Dalguise is an outdoor centre owned by PGL Ltd providing a variety of courses for all ages. Our P7 pupils have recently returned from our 16th annual outdoor week of abseiling, assault coursing, quad biking and enough other activities to delight the heart of any 11-year-old.

Miss Potter was there a century before us and spent many summers at this 300-year-old baronial mansion when the house was the seat of the Earls of Dalguise. She based the character of Mr Macgregor on the Dalguise gardener whose modern successor still has many rabbits to plague him.

During the 20th century the house has been in the hands of various owners but its most noble calling must have been as a centre for First World War soldiers recovering from the injuries they received in the Flanders trenches. The oak-panelled Great Hall was set out with beds looking out to calming views of the green Perthshire hills beyond. A wall plaque in the hall reminding us of this finest moment hangs near the chasing children who regard it with uncomprehending eyes when it is drawn to their attention.

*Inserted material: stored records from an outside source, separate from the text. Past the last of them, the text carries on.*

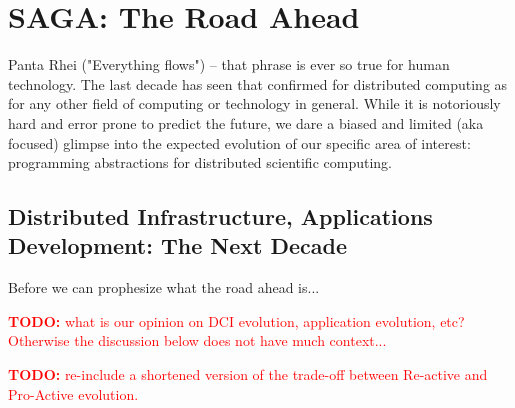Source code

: \documentclass{article}
\newcommand{\I}[1]{\textit{#1}}
\newcommand{\B}[1]{\textbf{#1}}
\newcommand{\todo}[1]{{\textcolor{red}{\B{TODO:} #1 }}}
\newcommand{\jhanote}[1]{{\textcolor{red}{     \B{Shantenu:} #1 }}}
\newcommand{\jhanote}[1]{}
\begin{document}
\section{SAGA: The Road Ahead}
\label{sec:road}

 Panta Rhei ("Everything flows") -- that phrase is ever so true for human technology.
 The last decade has seen that confirmed for distributed computing as
 for any other field of computing or technology in general.  While it
 is notoriously hard and error prone to predict the future, we dare
 a biased and limited (aka focused) glimpse into the expected
 evolution of our specific area of interest: programming abstractions
 for distributed scientific computing. 

\subsection{Distributed Infrastructure, Applications Development: The Next Decade}
 Before we can prophesize what the road ahead is...

 \todo{what is our opinion on DCI evolution, application evolution,
   etc?  Otherwise the discussion below does not have much context...}



 \todo{re-include a shortened version of the trade-off between
 Re-active and Pro-Active evolution.}



\end{document}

Our outdoor week is a long-standing tradition. We try to give children the physical activities the school does not have the resources to supply on-site and, at the same time, provide the experience of living with their classmates. Dalguise is everything we could wish. It is only 30 minutes from home but we could be in another world.

The outdoor activities are central to the week but other less significant events also contribute to children’s development. Living in dormitories can be exciting but it can demand patience when your friends talk into the night and deprive you of sleep or someone opens the back of your camera to see if the film really has wound on. The responsibility of handling spending money can be too much for some who have to learn not to blow it all on pound;5 worth of Mars bars in one night.

Others find the greatest difficulty in coping without their mothers’ cooking and consider any new eating experience to be akin to poisoning.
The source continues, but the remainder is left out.